Johannes Gross

aus: „Notizbuch“ – Seite 22 (27. März 1981)

Woher kommt die Beliebtheit der Gesinnungskontrolle bei Deutschen (und Amerikanern)? Es gibt eine sich ausbreitende Gereiztheit, wenn eine Auffassung sich ausspricht, die nicht geteilt wird, bei im übrigen großer praktischer Toleranz – Leute verteilen keine Ohrfeigen, aber in ihrem Inneren sammelt sich das Ressentiment. Der Anteil der Blockwarte, der Spruchkammer-Vorsitzenden und die Bereitschaft, solche Ämter – auch in Geschäftsführung ohne Auftrag – zu übernehmen, scheint unerfreulich hoch. – Mir fällt die Bemerkung von H.L. Mencken ein, daß der Puritanismus die Furcht sei, es könne irgend jemand irgendwo doch glücklich sein.
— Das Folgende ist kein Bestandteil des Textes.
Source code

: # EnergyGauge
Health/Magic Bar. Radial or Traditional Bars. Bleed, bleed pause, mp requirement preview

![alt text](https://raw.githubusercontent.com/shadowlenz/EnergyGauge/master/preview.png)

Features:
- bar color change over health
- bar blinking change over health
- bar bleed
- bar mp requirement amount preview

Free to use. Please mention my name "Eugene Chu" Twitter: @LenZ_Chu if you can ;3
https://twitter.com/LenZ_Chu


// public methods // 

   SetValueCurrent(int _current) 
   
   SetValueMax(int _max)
Die Lust an der Ausübung von Sozialkontrolle wird sich wohl aus Ähnlichem speisen wie die Befürchtung, daß es anderen besser gehe, daß sie sich und die Welt genießen und sich Freiheiten herausnehmen, die vielleicht allen zugänglich sind, die sie aber nicht zu nutzen wagen oder zu nutzen verstehen.